**Task brief**
Below are several records. Retype exactly those lines running from the one with "Compare(PL与BLS" through the one with "(顶钻、帮钻、防突3人一组)", end lines included, and no others.

*** Opening of Information ***

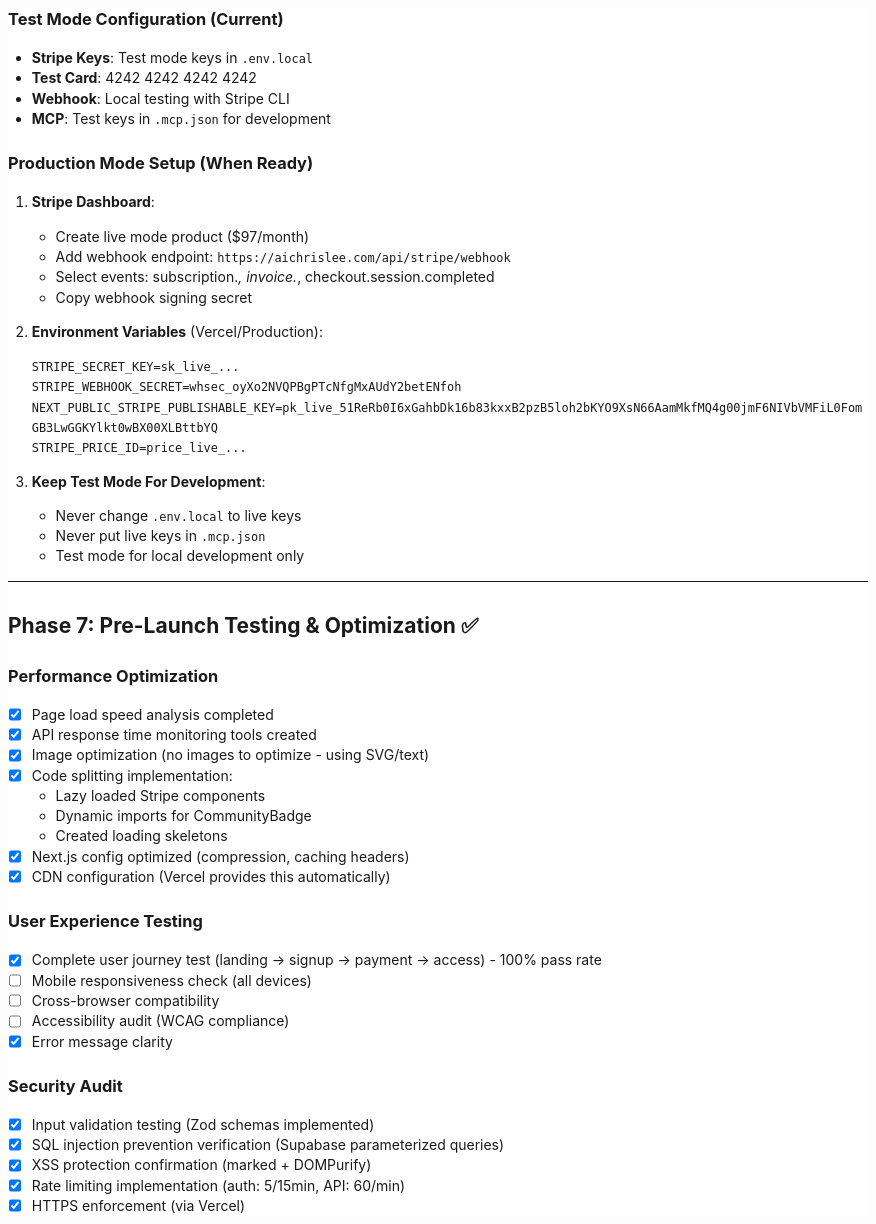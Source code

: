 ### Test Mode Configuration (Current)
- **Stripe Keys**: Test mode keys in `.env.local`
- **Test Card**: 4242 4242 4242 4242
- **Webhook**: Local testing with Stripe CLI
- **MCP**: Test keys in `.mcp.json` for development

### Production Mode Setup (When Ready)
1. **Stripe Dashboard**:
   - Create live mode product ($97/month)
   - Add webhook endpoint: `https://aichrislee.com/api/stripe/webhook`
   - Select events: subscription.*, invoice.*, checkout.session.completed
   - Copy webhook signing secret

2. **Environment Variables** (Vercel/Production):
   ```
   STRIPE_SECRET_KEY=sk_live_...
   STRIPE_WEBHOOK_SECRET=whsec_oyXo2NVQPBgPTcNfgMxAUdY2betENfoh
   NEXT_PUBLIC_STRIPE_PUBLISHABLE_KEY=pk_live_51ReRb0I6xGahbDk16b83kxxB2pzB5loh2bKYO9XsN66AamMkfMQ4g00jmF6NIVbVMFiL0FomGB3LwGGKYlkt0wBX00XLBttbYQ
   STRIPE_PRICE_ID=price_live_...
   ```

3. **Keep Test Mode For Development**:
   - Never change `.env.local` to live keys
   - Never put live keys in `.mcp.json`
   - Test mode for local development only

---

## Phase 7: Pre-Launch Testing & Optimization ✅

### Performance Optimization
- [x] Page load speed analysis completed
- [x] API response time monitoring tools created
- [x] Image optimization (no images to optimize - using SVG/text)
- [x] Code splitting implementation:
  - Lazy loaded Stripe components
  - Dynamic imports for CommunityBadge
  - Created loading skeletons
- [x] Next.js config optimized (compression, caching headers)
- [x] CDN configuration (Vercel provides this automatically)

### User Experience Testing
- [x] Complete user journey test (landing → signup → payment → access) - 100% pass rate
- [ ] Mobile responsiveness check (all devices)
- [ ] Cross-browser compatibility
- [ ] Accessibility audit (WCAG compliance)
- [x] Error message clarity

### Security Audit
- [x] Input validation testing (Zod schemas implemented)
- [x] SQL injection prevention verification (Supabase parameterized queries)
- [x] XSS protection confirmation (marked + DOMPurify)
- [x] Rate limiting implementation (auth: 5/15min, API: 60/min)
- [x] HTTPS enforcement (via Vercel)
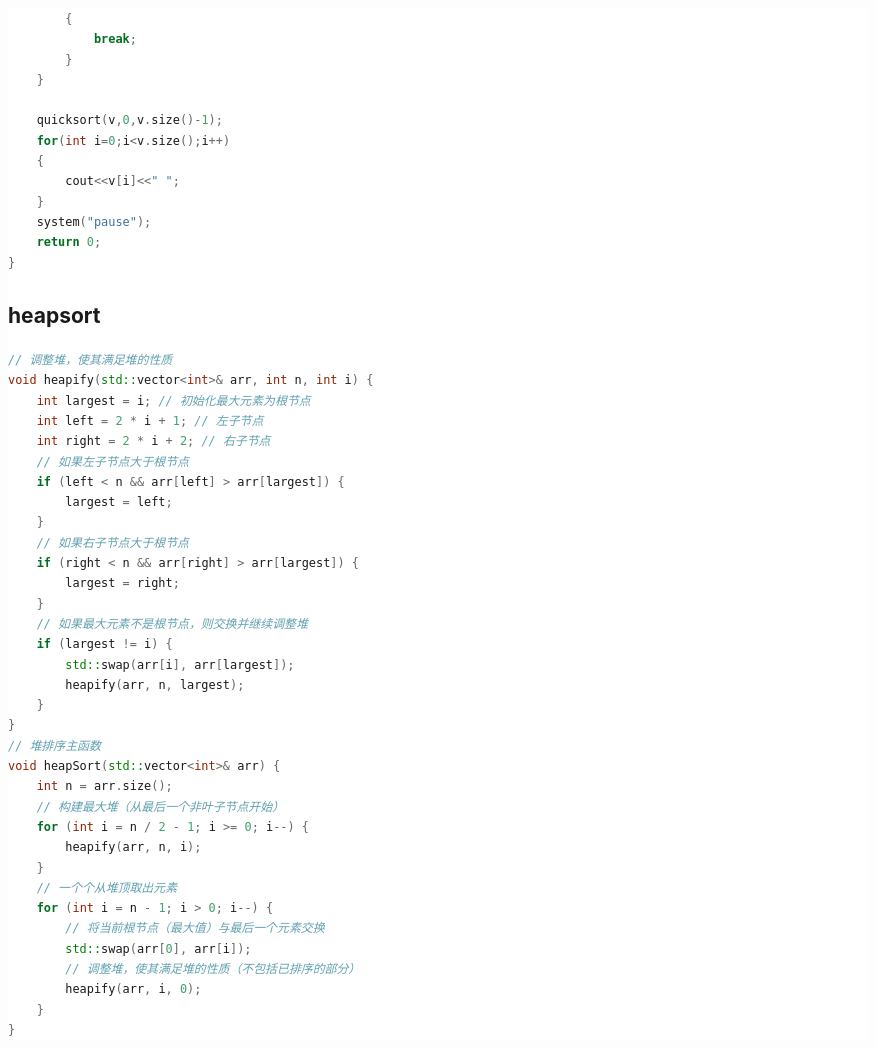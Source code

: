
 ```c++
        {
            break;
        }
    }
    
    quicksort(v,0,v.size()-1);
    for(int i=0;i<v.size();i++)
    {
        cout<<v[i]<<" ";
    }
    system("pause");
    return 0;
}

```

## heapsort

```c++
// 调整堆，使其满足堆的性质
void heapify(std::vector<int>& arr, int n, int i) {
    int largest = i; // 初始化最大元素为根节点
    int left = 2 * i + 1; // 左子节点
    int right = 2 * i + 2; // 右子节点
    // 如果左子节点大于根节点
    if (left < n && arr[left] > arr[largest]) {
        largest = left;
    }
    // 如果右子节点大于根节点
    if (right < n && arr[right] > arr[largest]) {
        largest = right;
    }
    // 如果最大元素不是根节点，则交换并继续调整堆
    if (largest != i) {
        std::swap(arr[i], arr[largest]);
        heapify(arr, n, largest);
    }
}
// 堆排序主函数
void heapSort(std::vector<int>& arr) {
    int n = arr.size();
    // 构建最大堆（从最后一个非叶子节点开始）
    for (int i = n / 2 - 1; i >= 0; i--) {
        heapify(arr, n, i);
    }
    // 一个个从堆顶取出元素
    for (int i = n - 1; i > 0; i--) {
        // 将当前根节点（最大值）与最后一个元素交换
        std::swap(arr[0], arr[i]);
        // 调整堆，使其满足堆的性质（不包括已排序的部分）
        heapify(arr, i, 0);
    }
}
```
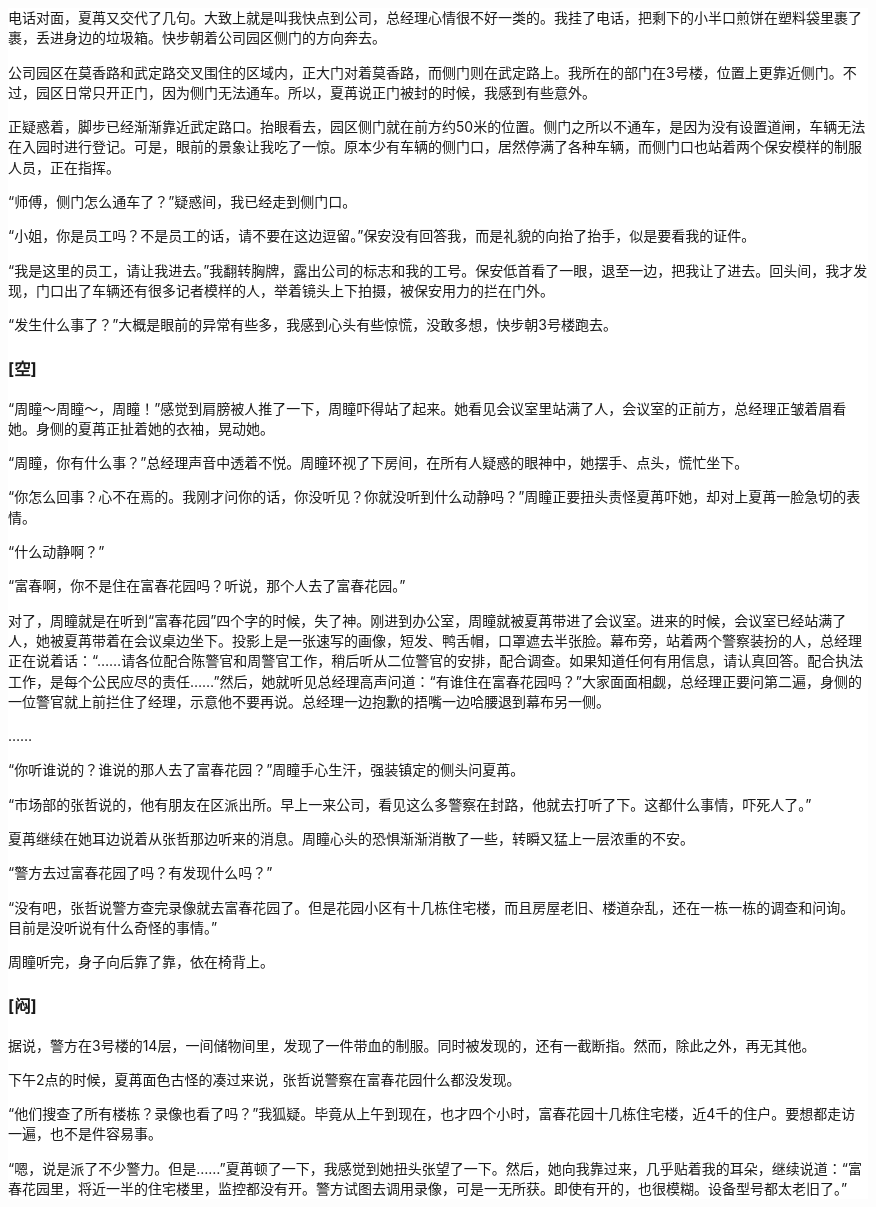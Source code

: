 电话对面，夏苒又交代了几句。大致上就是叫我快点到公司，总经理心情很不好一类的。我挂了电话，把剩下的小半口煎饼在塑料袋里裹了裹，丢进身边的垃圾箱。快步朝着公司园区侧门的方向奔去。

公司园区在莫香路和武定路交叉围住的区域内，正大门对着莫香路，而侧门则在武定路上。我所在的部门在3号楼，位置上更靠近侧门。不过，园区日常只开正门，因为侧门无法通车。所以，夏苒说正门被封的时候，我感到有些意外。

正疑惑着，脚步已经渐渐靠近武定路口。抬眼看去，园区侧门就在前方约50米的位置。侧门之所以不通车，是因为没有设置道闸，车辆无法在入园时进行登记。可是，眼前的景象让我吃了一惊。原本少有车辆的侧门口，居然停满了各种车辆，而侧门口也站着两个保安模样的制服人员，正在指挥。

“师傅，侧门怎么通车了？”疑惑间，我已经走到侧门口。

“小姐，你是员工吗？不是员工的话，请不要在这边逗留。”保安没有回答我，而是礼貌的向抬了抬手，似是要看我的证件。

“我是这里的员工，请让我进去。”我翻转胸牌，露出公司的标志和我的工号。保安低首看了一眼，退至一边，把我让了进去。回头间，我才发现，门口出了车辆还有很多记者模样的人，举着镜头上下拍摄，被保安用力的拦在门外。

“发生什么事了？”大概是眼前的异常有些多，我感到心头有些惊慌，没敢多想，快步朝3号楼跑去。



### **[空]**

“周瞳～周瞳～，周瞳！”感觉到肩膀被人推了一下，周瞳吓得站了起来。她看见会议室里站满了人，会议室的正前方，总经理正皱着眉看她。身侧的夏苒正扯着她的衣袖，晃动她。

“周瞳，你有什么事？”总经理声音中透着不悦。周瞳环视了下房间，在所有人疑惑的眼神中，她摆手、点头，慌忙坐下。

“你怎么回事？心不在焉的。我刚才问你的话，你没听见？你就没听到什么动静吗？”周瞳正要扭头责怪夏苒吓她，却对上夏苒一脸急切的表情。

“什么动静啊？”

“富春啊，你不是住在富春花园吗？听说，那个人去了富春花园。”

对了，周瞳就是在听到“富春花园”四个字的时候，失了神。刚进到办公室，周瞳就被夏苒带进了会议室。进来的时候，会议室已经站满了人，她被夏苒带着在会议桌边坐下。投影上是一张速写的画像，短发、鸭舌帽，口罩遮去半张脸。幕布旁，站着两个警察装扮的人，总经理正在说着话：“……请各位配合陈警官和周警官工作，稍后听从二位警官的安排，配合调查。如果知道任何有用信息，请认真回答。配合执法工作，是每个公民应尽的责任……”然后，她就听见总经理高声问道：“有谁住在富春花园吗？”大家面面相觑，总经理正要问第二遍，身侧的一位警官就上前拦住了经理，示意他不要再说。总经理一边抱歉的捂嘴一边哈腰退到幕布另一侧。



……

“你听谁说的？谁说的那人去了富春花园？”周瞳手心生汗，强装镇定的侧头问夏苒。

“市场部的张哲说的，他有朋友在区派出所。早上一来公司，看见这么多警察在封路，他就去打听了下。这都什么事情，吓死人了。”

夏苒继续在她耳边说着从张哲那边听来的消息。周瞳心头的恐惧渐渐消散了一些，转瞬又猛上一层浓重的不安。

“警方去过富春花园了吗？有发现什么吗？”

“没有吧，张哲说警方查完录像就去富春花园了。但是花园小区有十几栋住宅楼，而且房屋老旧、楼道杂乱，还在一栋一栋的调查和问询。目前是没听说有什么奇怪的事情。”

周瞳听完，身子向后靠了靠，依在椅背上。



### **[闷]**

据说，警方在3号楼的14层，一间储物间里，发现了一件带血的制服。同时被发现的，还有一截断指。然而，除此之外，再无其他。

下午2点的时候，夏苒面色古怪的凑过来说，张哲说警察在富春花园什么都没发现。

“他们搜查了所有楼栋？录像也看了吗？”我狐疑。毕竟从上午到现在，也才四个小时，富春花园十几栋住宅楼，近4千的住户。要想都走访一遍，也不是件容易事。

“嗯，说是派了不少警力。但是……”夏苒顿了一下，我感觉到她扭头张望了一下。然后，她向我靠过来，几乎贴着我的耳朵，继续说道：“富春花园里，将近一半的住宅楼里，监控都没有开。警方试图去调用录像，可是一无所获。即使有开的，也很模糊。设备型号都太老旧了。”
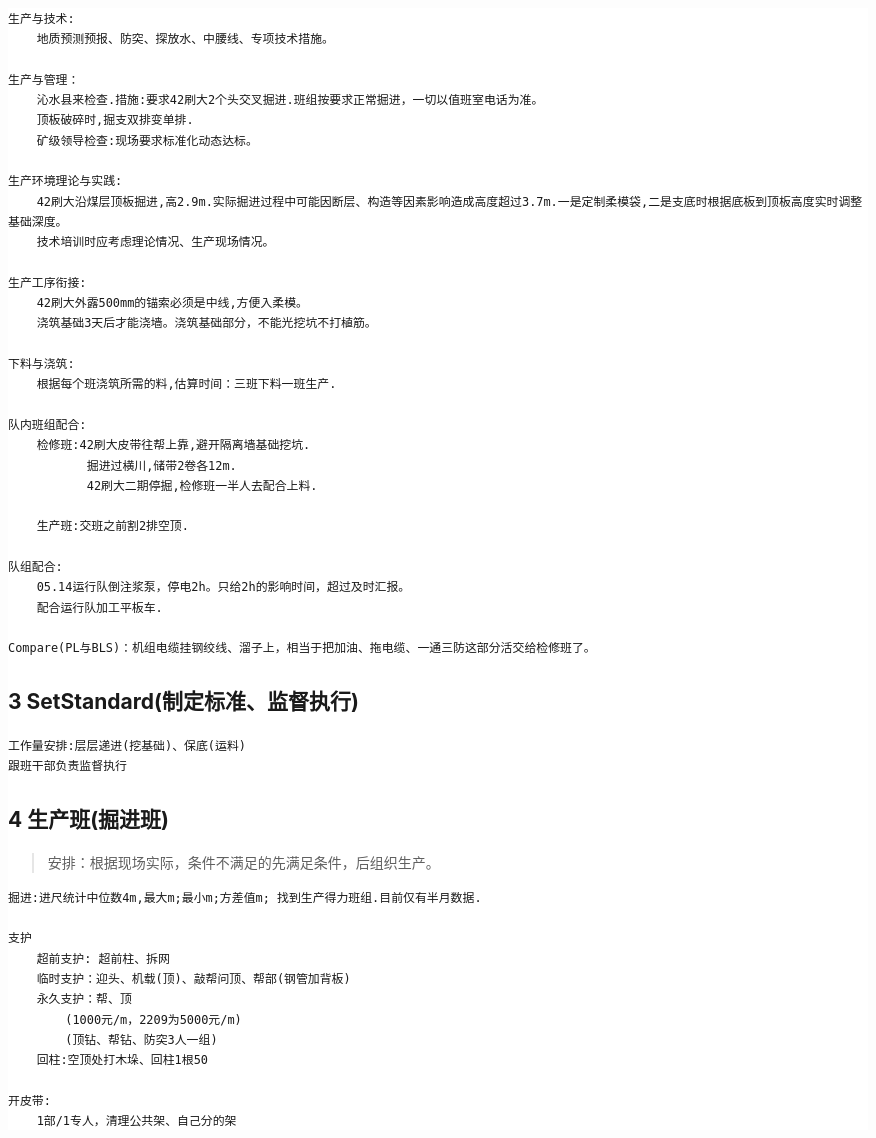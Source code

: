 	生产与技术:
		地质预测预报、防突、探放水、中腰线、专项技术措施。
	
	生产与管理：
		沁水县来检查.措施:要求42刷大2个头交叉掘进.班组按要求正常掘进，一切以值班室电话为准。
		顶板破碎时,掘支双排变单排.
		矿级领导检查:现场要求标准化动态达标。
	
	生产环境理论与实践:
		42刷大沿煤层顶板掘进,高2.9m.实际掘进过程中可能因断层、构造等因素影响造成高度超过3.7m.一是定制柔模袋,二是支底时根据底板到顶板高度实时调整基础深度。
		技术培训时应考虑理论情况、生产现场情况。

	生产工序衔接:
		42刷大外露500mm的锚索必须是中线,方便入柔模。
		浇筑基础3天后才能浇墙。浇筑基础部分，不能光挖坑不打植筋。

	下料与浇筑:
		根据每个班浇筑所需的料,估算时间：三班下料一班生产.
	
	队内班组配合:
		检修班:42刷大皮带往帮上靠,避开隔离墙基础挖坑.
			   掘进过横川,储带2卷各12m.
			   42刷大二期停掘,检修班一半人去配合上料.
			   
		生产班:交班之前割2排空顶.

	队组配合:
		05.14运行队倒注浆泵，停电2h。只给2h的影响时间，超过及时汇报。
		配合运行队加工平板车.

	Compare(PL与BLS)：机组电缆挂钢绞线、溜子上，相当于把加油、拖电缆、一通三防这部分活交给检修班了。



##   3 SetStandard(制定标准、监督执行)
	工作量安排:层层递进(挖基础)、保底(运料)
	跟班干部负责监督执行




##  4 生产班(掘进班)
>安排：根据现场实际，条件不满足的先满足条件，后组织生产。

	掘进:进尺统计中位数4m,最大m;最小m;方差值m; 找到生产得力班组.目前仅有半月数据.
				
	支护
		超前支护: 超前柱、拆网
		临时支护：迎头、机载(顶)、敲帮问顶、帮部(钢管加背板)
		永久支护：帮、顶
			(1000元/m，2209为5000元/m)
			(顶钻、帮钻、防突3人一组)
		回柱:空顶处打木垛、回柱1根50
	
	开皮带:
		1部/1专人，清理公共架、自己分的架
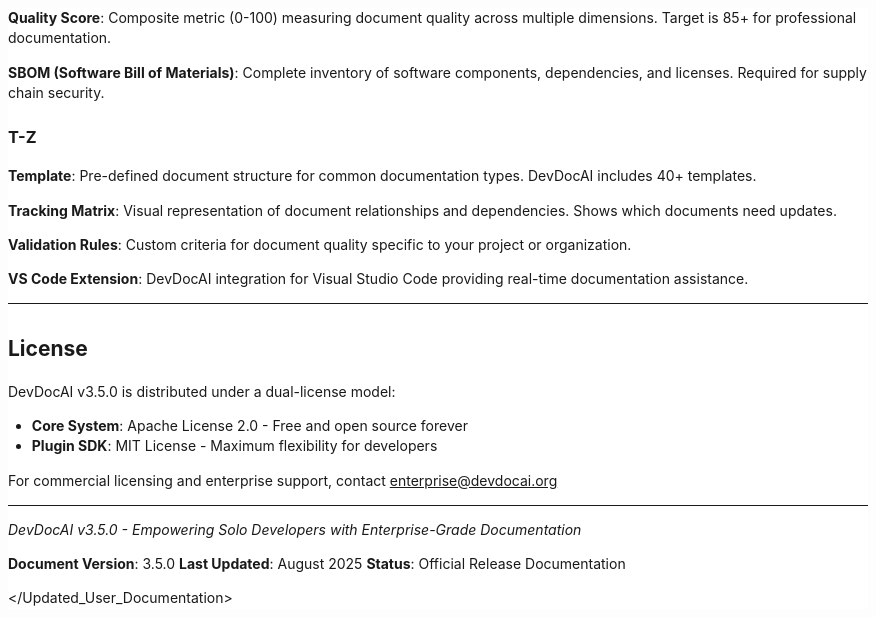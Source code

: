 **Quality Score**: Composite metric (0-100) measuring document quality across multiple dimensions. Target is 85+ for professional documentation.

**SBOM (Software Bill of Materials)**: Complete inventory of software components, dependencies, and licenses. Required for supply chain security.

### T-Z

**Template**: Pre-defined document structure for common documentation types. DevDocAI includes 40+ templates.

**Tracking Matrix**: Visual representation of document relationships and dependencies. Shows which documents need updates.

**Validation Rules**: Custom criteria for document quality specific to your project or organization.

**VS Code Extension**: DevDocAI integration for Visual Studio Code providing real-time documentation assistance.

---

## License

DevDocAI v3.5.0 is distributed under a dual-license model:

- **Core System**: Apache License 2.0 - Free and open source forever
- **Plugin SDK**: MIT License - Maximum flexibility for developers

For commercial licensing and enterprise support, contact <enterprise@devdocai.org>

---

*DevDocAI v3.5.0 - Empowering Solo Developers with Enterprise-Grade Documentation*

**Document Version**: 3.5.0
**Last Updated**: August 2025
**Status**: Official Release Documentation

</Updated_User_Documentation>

*** Close of Information ***

**Task output**
	Compare(PL与BLS)：机组电缆挂钢绞线、溜子上，相当于把加油、拖电缆、一通三防这部分活交给检修班了。



##   3 SetStandard(制定标准、监督执行)
	工作量安排:层层递进(挖基础)、保底(运料)
	跟班干部负责监督执行




##  4 生产班(掘进班)
>安排：根据现场实际，条件不满足的先满足条件，后组织生产。

	掘进:进尺统计中位数4m,最大m;最小m;方差值m; 找到生产得力班组.目前仅有半月数据.
				
	支护
		超前支护: 超前柱、拆网
		临时支护：迎头、机载(顶)、敲帮问顶、帮部(钢管加背板)
		永久支护：帮、顶
			(1000元/m，2209为5000元/m)
			(顶钻、帮钻、防突3人一组)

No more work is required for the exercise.